**WORK INSTRUCTIONS:**
Reproduce the lines below exactly. Begin with the first, end with the line containing "its integerization from", and leave out the pictures.

**EXERCISE MATERIAL:**
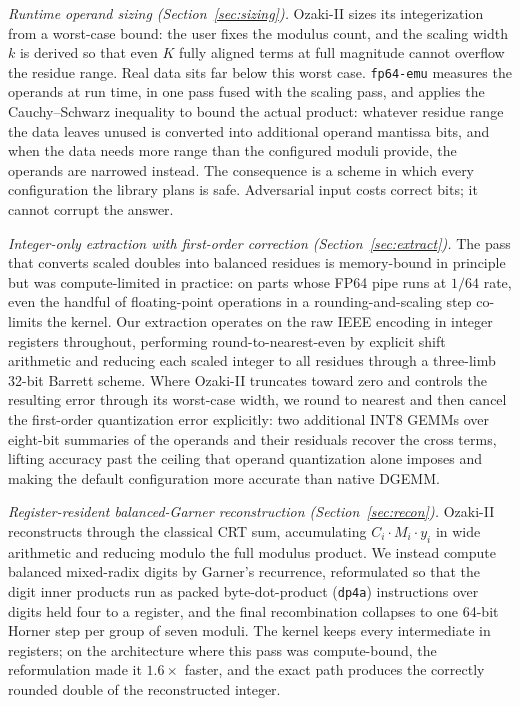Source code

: \documentclass[11pt]{amsart}
\theoremstyle{plain}
\theoremstyle{definition}
\newcommand{\code}[1]{\texttt{#1}}
\newcommand{\fpemu}{\code{fp64-emu}}
\begin{document}
\emph{Runtime operand sizing (Section~\ref{sec:sizing}).} Ozaki-II sizes
its integerization from a worst-case bound: the user fixes the modulus
count, and the scaling width $k$ is derived so that even $K$ fully aligned
terms at full magnitude cannot overflow the residue range. Real data sits
far below this worst case. \fpemu{} measures the operands at run time, in
one pass fused with the scaling pass, and applies the Cauchy--Schwarz
inequality to bound the actual product: whatever residue range the data
leaves unused is converted into additional operand mantissa bits, and when
the data needs more range than the configured moduli provide, the operands
are narrowed instead. The consequence is a scheme in which every
configuration the library plans is safe. Adversarial input costs correct
bits; it cannot corrupt the answer.

\emph{Integer-only extraction with first-order correction
(Section~\ref{sec:extract}).} The pass that converts scaled doubles into
balanced residues is memory-bound in principle but was compute-limited in
practice: on parts whose FP64 pipe runs at $1/64$ rate, even the handful of
floating-point operations in a rounding-and-scaling step co-limits the
kernel. Our extraction operates on the raw IEEE encoding in integer
registers throughout, performing round-to-nearest-even by explicit shift
arithmetic and reducing each scaled integer to all residues through a
three-limb 32-bit Barrett scheme. Where Ozaki-II truncates toward zero and
controls the resulting error through its worst-case width, we round to
nearest and then cancel the first-order quantization error explicitly: two
additional INT8 GEMMs over eight-bit summaries of the operands and their
residuals recover the cross terms, lifting accuracy past the ceiling that
operand quantization alone imposes and making the default configuration
more accurate than native DGEMM.

\emph{Register-resident balanced-Garner reconstruction
(Section~\ref{sec:recon}).} Ozaki-II reconstructs through the classical CRT
sum, accumulating $C_i \cdot M_i \cdot y_i$ in wide arithmetic and reducing
modulo the full modulus product. We instead compute balanced mixed-radix
digits by Garner's recurrence, reformulated so that the digit inner
products run as packed byte-dot-product (\code{dp4a}) instructions over
digits held four to a register, and the final recombination collapses to
one 64-bit Horner step per group of seven moduli. The kernel keeps every
intermediate in registers; on the architecture where this pass was
compute-bound, the reformulation made it $1.6\times$ faster, and the exact
path produces the correctly rounded double of the reconstructed integer.
\end{document}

**ANSWER FOR THIS EXERCISE:**
Source code

: \documentclass[11pt]{amsart}
\theoremstyle{plain}
\theoremstyle{definition}
\newcommand{\code}[1]{\texttt{#1}}
\newcommand{\fpemu}{\code{fp64-emu}}
\begin{document}
\emph{Runtime operand sizing (Section~\ref{sec:sizing}).} Ozaki-II sizes
its integerization from a worst-case bound: the user fixes the modulus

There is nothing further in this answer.